Thanks for question and answer.
For those having issue, you can try following function to remove data that is longer than by default 6 seconds on common_voice_test and common_voice_train .
As I already processed and saved I remove long data just before train (it is pretty fast for i7 16Gb)
def remove_long_common_voicedata(dataset, max_seconds=6):
#convert pyarrow table to pandas
dftest= dataset.to_pandas()
#find out length of input_values
dftest['len']= dftest['input_values'].apply(len)
#for wav2vec training we already resampled to 16khz
#remove data that is longer than max_seconds (6 seconds ideal)

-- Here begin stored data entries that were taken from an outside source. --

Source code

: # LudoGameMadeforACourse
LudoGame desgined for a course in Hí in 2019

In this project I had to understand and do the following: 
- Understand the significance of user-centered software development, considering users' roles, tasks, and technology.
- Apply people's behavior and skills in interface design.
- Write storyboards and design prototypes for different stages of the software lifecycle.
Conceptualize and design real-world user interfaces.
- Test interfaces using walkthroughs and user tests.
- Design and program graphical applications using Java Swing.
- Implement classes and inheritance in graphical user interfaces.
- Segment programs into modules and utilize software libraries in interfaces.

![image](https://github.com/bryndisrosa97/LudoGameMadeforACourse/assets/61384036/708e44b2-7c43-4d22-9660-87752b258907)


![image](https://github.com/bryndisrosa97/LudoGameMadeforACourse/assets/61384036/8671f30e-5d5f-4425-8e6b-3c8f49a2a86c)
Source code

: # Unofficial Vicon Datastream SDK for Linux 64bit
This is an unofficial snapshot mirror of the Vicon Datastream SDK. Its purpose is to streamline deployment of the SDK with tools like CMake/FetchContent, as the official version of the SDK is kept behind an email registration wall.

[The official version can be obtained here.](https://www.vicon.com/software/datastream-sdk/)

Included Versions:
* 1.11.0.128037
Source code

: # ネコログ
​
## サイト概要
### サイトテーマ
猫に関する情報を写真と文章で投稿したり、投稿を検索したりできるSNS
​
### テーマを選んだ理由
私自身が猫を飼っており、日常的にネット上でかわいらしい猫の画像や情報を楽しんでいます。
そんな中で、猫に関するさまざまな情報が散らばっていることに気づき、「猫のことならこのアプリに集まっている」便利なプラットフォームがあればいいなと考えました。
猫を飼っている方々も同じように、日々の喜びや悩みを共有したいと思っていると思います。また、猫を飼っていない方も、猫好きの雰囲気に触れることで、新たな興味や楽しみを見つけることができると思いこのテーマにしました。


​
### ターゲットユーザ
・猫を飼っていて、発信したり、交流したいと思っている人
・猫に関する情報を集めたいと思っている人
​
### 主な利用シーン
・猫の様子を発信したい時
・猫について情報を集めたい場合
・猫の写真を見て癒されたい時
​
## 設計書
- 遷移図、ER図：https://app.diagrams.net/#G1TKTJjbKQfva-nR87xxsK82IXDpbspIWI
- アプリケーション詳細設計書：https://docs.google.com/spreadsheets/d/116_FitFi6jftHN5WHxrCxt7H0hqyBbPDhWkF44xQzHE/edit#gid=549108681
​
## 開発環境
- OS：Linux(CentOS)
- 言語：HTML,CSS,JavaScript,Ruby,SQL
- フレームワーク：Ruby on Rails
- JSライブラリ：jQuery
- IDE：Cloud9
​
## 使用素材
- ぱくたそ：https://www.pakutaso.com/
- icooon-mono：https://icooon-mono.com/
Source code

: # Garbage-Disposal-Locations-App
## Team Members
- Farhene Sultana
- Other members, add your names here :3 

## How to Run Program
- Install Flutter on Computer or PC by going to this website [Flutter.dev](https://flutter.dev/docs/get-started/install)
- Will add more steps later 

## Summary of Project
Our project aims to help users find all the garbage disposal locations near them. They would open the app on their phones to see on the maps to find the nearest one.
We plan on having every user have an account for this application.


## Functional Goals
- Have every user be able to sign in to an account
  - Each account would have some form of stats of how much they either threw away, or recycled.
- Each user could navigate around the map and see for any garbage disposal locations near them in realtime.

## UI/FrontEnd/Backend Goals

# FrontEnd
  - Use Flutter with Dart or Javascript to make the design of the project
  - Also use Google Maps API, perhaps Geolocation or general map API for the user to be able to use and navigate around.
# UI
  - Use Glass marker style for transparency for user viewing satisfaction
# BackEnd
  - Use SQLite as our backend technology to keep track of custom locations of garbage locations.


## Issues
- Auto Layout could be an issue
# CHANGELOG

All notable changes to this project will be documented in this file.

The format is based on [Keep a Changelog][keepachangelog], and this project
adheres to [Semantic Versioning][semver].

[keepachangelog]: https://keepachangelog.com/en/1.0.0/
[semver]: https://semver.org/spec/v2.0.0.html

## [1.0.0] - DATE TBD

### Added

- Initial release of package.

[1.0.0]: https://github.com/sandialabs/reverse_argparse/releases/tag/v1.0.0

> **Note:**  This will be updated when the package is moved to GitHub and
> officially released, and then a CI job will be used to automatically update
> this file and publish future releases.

maxLength = max_seconds*16000
dftest= dftest[dftest['len']<maxLength]
dftest = dftest.drop('len', 1)
#convert back to pyarrow table to use in trainer
dataset= dataset.from_pandas(dftest)
#directly remove do not wait for gc
del dftest
return dataset
-
Also if you trained and it failed if you change something and restart training Cuda may give out of memory so before defining model and trainer, you can make sure you have more memory.
import gc
gc.collect()
#do below before defining model and trainer if you change batch size etc
#del trainer
#del model
torch.cuda.empty_cache() -
I also needed to set group_by_length to False as it hogged up memory initially, group_by_length=False , reduced batch size to 4 in TrainingArguments (RTX2070 8GB)